> _DESCRIPTION OF THE TASK_: Beginning at the first line of the material, output each line exactly until you reach and include the line containing "## Il risarcimento ai nipoti.". Leave every picture out.

[[ PROVIDED MATERIAL, beginning ]]

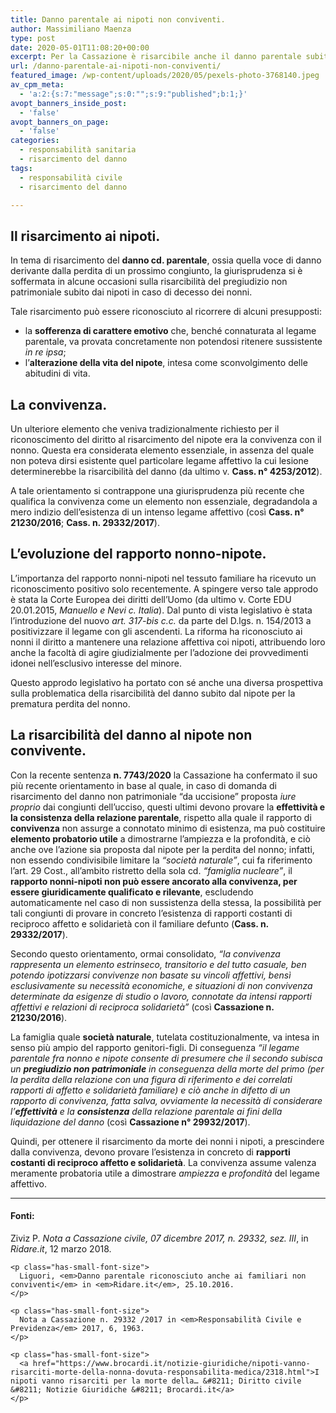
 ```yaml
---
title: Danno parentale ai nipoti non conviventi.
author: Massimiliano Maenza
type: post
date: 2020-05-01T11:08:20+00:00
excerpt: Per la Cassazione è risarcibile anche il danno parentale subito dai nipoti non conviventi.
url: /danno-parentale-ai-nipoti-non-conviventi/
featured_image: /wp-content/uploads/2020/05/pexels-photo-3768140.jpeg
av_cpm_meta:
  - 'a:2:{s:7:"message";s:0:"";s:9:"published";b:1;}'
avopt_banners_inside_post:
  - 'false'
avopt_banners_on_page:
  - 'false'
categories:
  - responsabilità sanitaria
  - risarcimento del danno
tags:
  - responsabilità civile
  - risarcimento del danno

---
```

## Il risarcimento ai nipoti.

In tema di risarcimento del **danno cd. parentale**, ossia quella voce di danno derivante dalla perdita di un prossimo congiunto, la giurisprudenza si è soffermata in alcune occasioni sulla risarcibilità del pregiudizio non patrimoniale subito dai nipoti in caso di decesso dei nonni.

Tale risarcimento può essere riconosciuto al ricorrere di alcuni presupposti:

  * la **sofferenza di carattere emotivo** che, benché connaturata al legame parentale, va provata concretamente non potendosi ritenere sussistente _in re ipsa_;
  * l&#8217;**alterazione della vita del nipote**, intesa come sconvolgimento delle abitudini di vita. 

## La convivenza.

Un ulteriore elemento che veniva tradizionalmente richiesto per il riconoscimento del diritto al risarcimento del nipote era la convivenza con il nonno. Questa era considerata elemento essenziale, in assenza del quale non poteva dirsi esistente quel particolare legame affettivo la cui lesione determinerebbe la risarcibilità del danno (da ultimo v. **Cass. n° 4253/2012**).

A tale orientamento si contrappone una giurisprudenza più recente che qualifica la convivenza come un elemento non essenziale, degradandola a mero indizio dell&#8217;esistenza di un intenso legame affettivo (così **Cass. n° 21230/2016**; **Cass. n. 29332/2017**).

## L&#8217;evoluzione del rapporto nonno-nipote.

L&#8217;importanza del rapporto nonni-nipoti nel tessuto familiare ha ricevuto un riconoscimento positivo solo recentemente. A spingere verso tale approdo è stata la Corte Europea dei diritti dell&#8217;Uomo (da ultimo v. Corte EDU 20.01.2015, _Manuello e Nevi c. Italia_). Dal punto di vista legislativo è stata l&#8217;introduzione del nuovo _art. 317-bis c.c._ da parte del D.lgs. n. 154/2013 a positivizzare il legame con gli ascendenti. La riforma ha riconosciuto ai nonni il diritto a mantenere una relazione affettiva coi nipoti, attribuendo loro anche la facoltà di agire giudizialmente per l&#8217;adozione dei provvedimenti idonei nell&#8217;esclusivo interesse del minore.

Questo approdo legislativo ha portato con sé anche una diversa prospettiva sulla problematica della risarcibilità del danno subito dal nipote per la prematura perdita del nonno.

## La risarcibilità del danno al nipote non convivente.

Con la recente sentenza **n. 7743/2020** la Cassazione ha confermato il suo più recente orientamento in base al quale, in caso di domanda di risarcimento del danno non patrimoniale &#8220;da uccisione&#8221; proposta _iure proprio_ dai congiunti dell&#8217;ucciso, questi ultimi devono provare la **effettività e la consistenza della relazione parentale**, rispetto alla quale il rapporto di **convivenza** non assurge a connotato minimo di esistenza, ma può costituire **elemento probatorio utile** a dimostrarne l&#8217;ampiezza e la profondità, e ciò anche ove l&#8217;azione sia proposta dal nipote per la perdita del nonno; infatti, non essendo condivisibile limitare la _&#8220;società naturale&#8221;_, cui fa riferimento l&#8217;art. 29 Cost., all&#8217;ambito ristretto della sola cd. _&#8220;famiglia nucleare&#8221;_, il **rapporto nonni-nipoti non può essere ancorato alla convivenza, per essere giuridicamente qualificato e rilevante**, escludendo automaticamente nel caso di non sussistenza della stessa, la possibilità per tali congiunti di provare in concreto l&#8217;esistenza di rapporti costanti di reciproco affetto e solidarietà con il familiare defunto (**Cass. n. 29332/2017**).

Secondo questo orientamento, ormai consolidato, _&#8220;la convivenza rappresenta un elemento estrinseco, transitorio e del tutto casuale, ben potendo ipotizzarsi convivenze non basate su vincoli affettivi, bensì esclusivamente su necessità economiche, e situazioni di non convivenza determinate da esigenze di studio o lavoro, connotate da intensi rapporti affettivi e relazioni di reciproca solidarietà&#8221;_ (così **Cassazione n. 21230/2016**).

La famiglia quale **società naturale**, tutelata costituzionalmente, va intesa in senso più ampio del rapporto genitori-figli. Di conseguenza _&#8220;il legame parentale fra nonno e nipote consente di presumere che il secondo subisca un **pregiudizio non patrimoniale** in conseguenza della morte del primo (per la perdita della relazione con una figura di riferimento e dei correlati rapporti di affetto e solidarietà familiare) e ciò anche in difetto di un rapporto di convivenza, fatta salva, ovviamente la necessità di considerare l&#8217;**effettività** e la **consistenza** della relazione parentale ai fini della liquidazione del danno_ (così **Cassazione n° 29932/2017**).

Quindi, per ottenere il risarcimento da morte dei nonni i nipoti, a prescindere dalla convivenza, devono provare l&#8217;esistenza in concreto di **rapporti costanti di reciproco affetto e solidarietà**. La convivenza assume valenza meramente probatoria utile a dimostrare _ampiezza_ e _profondità_ del legame affettivo.

<hr class="wp-block-separator" />

#### Fonti:

<div class="wp-block-group">
  <div class="wp-block-group__inner-container">
    <p class="has-small-font-size">
      Ziviz P. <em>Nota a Cassazione civile, 07 dicembre 2017, n. 29332, sez. III</em>, in <em>Ridare.it</em>, 12 marzo 2018.
    </p>
    
    <p class="has-small-font-size">
      Liguori, <em>Danno parentale riconosciuto anche ai familiari non conviventi</em> in <em>Ridare.it</em>, 25.10.2016.
    </p>
    
    <p class="has-small-font-size">
      Nota a Cassazione n. 29332 /2017 in <em>Responsabilità Civile e Previdenza</em> 2017, 6, 1963.
    </p>
    
    <p class="has-small-font-size">
      <a href="https://www.brocardi.it/notizie-giuridiche/nipoti-vanno-risarciti-morte-della-nonna-dovuta-responsabilita-medica/2318.html">I nipoti vanno risarciti per la morte della… &#8211; Diritto civile &#8211; Notizie Giuridiche &#8211; Brocardi.it</a>
    </p>
  </div>
</div>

[[ PROVIDED MATERIAL, end ]]

> _PROBLEM SOLUTION_:
 ```yaml
---
title: Danno parentale ai nipoti non conviventi.
author: Massimiliano Maenza
type: post
date: 2020-05-01T11:08:20+00:00
excerpt: Per la Cassazione è risarcibile anche il danno parentale subito dai nipoti non conviventi.
url: /danno-parentale-ai-nipoti-non-conviventi/
featured_image: /wp-content/uploads/2020/05/pexels-photo-3768140.jpeg
av_cpm_meta:
  - 'a:2:{s:7:"message";s:0:"";s:9:"published";b:1;}'
avopt_banners_inside_post:
  - 'false'
avopt_banners_on_page:
  - 'false'
categories:
  - responsabilità sanitaria
  - risarcimento del danno
tags:
  - responsabilità civile
  - risarcimento del danno

---
```

## Il risarcimento ai nipoti.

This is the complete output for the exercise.